A vitória de Trump suscitou a indignação dos dirigentes políticos europeus, tanto de centro-direita como de centro-esquerda. Em primeiro lugar, por causa da sua notória transgressão das conveniências habituais sobre a imigração. A União Europeia não mostra, ela própria, quaisquer escrúpulos quando se trata de conter os refugiados na Turquia de Recep Tayyip Erdogan, com as suas dezenas de milhares de prisioneiros políticos, tortura policial e suspensão geral do Estado de direito, ou de desviar o olhar perante as barricadas de arame farpado erguidas no Norte da Grécia para que os refugiados permaneçam encerrados nas ilhas do mar Egeu. No entanto, preocupada com a decência diplomática, a Europa nunca se congratulou abertamente com estas exclusões. Na realidade, o que a preocupa verdadeiramente não é tanto a brutalidade de Trump na matéria quanto a sua rejeição da ideologia do comércio livre, o seu visível desdém pela Organização do Tratado do Atlântico Norte (OTAN) e a sua disposição para adoptar uma atitude menos bélica em relação à Rússia. Só o tempo dirá se estas não são apenas observações provocatórias da parte de Trump, votadas a caírem no esquecimento, como já aconteceu com vários dos seus compromissos de política interna. Em todo o caso, a sua eleição tornou visível uma diferença significativa entre vários movimentos anti-sistema de direita (ou vagamente centristas) e a esquerda tradicional, seja ela rosa ou verde. Em França e em Itália, os primeiros rejeitaram as políticas de nova guerra fria e as operações militares aplaudidas pelos segundos, em particular a intervenção na Líbia e as sanções infligidas à Rússia.

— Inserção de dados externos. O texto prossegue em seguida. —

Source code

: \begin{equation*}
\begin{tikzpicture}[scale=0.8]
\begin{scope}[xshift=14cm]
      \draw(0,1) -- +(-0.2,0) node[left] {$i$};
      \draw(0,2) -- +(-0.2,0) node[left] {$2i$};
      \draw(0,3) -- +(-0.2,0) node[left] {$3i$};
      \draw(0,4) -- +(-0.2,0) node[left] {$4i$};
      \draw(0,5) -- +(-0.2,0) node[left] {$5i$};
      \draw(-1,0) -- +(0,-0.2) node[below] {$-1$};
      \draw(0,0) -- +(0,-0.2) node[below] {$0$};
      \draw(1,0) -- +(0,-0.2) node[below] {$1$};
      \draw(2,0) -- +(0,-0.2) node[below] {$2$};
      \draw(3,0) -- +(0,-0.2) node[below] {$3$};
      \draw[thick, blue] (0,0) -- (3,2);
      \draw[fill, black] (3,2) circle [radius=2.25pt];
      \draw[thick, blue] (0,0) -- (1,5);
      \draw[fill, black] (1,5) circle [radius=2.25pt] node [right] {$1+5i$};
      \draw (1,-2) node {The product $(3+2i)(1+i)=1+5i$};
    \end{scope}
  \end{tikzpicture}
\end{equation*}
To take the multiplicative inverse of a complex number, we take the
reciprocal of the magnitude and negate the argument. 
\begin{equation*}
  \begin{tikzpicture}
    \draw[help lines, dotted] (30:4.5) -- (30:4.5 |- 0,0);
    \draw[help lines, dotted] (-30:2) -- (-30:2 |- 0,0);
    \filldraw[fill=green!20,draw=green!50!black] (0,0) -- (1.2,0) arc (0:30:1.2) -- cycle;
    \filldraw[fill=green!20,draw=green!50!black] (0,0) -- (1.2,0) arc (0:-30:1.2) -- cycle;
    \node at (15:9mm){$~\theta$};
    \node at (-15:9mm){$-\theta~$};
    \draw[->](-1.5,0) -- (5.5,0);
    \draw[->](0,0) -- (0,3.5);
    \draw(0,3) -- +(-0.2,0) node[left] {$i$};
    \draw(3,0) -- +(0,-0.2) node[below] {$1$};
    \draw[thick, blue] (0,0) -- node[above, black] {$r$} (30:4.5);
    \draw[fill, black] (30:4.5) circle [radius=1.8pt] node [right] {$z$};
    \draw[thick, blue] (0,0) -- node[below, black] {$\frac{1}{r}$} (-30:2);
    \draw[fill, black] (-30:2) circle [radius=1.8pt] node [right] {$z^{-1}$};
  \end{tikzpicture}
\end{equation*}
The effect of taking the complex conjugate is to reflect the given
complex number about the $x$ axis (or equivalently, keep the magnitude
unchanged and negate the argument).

As convulsões anti-sistema de direita, como o referendo britânico e as eleições americanas, fizeram-se acompanhar por um crescimento da esquerda – Bernie Sanders nos Estados Unidos, o fenómeno Jeremy Corbyn no Reino Unido –, a uma escala mais modesta mas mais inesperada. Contudo, as consequências da eleição de Trump e do «Brexit» vão provavelmente mostrar-se mais reduzidas do que o anunciado. Nos dois países, a ordem estabelecida está longe de ter sido desfeita, e bem se viu na Grécia como ela é capaz de absorver e neutralizar com uma rapidez impressionante as revoltas, de onde quer que elas venham. Aliás, esta ordem já desenvolveu anticorpos – expressos por jovens quadros dinâmicos que exibem um pretenso simulacro de contestação contra os impasses e a corrupção, que prometem políticas mais transparentes, mais dinâmicas, assim transcendendo os partidos actuais em declínio. É o caso de Albert Rivera do Ciudadanos em Espanha ou de Emmanuel Macron em França. Mas, para as correntes anti-sistema de esquerda, a lição a tirar destes últimos anos é clara. Se não quiserem ser eclipsados pelos seus homólogos de direita, não podem continuar a permitir-se ser menos radicais e menos coerentes do que eles na oposição ao sistema. Dito de outro modo, o futuro da União Europeia depende de tal forma das decisões que a moldaram que já não podemos limitar-nos a reformá-la: temos de sair dela ou de a desfazer, de modo a podermos construir, no seu lugar, algo melhor, assente noutras fundações, o que implica acabar com Maastricht.

* Historiador, professor na Universidade da Califórnia em Los Angeles. Autor, entre outras obras, de The New Old World, Verso Books, Londres/Nova Iorque, 2011.

Artigo publicado no Le Monde Diplomatique – edição portuguesa.(link is external)

Notas

[1] Robert Brenner, The Economics of Global Turbulence: the Advanced Capitalist Economies from Long Boom to Long Downturn, 1945-2005, Verso Books, Nova Iorque, 2006.

[2] A oposição da França e da Alemanha à Guerra do Iraque em 2003 deve ser relativizada: Jacques Chirac aceitou que os aviões de guerra americanos sobrevoassem o espaço aéreo francês; agentes especiais alemães estacionados em Bagdade comunicaram as suas informações aos instigadores da invasão. E, dois meses depois de esta ter acontecido, a 22 de Maio de 2003, os dois países votaram a favor da Resolução 1483 do Conselho de Segurança das Nações Unidas que homologou a ocupação americana do Iraque.

[3] Ler Raffaele Laudani, «Matteo Renzi sonhou renascer», Le Monde diplomatique – edição portuguesa, Janeiro de 2017.

[4] No Verão passado, a maioria dos franceses e dos espanhóis exprimiam aversão em relação à União Europeia e, até na Alemanha, só cerca de metade dos sondados tinham uma opinião positiva sobre ela.